First Nations Bring Major Court Challenge Against Work on Pipelines Without Their Say

Trans-Canada Pipelines has been shipping petroleum through Northwestern Ontario since the late 1950s.
Trans-Canada Pipelines has been shipping petroleum through Northwestern Ontario since the late 1950s.

Trans-Canada Pipelines has been shipping petroleum through Northwestern Ontario since the late 1950s.
Trans-Canada Pipelines has been shipping petroleum through Northwestern Ontario since the late 1950s.

THUNDER  BAY – LEGAL – Two First Nations in Ontario – Aroland and Ginoogaming – are in court starting this Wednesday, June 6, to seek a new precedent about their rights to be consulted and accommodated. TransCanada Pipelines, the National Energy Board and the Government of Canada are defendants.

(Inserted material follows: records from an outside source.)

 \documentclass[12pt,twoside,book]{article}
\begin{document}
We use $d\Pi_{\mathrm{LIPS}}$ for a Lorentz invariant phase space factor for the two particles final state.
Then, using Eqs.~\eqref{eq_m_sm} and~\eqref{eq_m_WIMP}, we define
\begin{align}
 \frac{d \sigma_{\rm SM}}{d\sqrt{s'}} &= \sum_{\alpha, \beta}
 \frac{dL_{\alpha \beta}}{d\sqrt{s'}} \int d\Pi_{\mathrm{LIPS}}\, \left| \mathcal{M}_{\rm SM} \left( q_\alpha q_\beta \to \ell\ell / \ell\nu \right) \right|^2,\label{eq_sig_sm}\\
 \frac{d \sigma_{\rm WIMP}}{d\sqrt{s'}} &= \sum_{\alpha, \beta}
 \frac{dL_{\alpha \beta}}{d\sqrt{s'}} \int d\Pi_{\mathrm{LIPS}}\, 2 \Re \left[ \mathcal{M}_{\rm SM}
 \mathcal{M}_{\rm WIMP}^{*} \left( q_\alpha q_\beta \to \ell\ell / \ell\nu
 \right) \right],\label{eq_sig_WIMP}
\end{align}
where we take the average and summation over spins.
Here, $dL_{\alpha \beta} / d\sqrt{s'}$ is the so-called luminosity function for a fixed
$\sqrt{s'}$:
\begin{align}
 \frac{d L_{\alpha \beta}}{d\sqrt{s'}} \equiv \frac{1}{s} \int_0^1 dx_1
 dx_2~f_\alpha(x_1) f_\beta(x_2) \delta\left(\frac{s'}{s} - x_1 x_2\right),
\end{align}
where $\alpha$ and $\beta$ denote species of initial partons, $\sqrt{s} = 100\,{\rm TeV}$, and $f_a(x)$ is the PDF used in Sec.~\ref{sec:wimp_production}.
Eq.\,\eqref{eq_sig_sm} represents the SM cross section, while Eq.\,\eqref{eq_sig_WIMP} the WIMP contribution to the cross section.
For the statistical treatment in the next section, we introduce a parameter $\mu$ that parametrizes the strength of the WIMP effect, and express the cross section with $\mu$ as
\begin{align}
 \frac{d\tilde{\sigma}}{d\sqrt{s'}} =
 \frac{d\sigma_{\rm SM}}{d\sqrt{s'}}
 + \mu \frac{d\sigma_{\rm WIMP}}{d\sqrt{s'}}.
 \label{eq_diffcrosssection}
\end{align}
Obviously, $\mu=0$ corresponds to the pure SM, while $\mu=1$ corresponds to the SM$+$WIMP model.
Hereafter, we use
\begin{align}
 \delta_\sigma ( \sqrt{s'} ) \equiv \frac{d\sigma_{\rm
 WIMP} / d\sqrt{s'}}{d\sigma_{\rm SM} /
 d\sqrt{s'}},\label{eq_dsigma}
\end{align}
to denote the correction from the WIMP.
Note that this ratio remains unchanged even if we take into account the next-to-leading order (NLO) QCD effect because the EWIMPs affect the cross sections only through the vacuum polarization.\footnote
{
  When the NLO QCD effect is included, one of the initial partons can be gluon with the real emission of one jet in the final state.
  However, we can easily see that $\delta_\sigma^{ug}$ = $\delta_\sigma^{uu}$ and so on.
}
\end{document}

The hearing will be held in the Ontario Superior Court in Toronto.

A motion for “summary judgment” is to be argued by their lawyers, asking the court to order that for older pipelines that were approved and built before the duty to consult/accommodate applied, any new activity on those pipelines that causes physical impacts, has to trigger the duty to apply to that new activity today.

“That means that intrusive work like ‘integrity digs’ where they dig up part of the pipeline to repair or replace it, should no longer happen without the Crown and the company first engaging with and protecting impacts against the First Nations who live and are from there”, says Aroland Chief Dorothy Towedo.

“There is a big hole in Canada’s law about the duty owed to First Nations to consult with them and accommodate their concerns about impacts to their lands, rights, and cultures before engaging in activities that threaten them,” says the First Nations’ lawyer Kate Kempton of OKT Law. “Old projects that were built before this Duty became part of Canada’s constitutional obligation to First Nations,” Kempton explains, “escape having this Duty apply, even for new activity on these projects that hurt First Nations and adds to cumulative impacts on them. If Canadian law can’t recognize that this kind of accumulating harm – death by a thousand cuts – can’t continue to happen without first ensuring that First Nations have to be consulted and protected, then something is quite wrong here.”

“We are very hopeful that Canadian law will go in the direction it needs to, so that our identities and rights are not steamrolled over by all this pipeline work, as they have been,” says Ginoogaming Chief Celia Echum.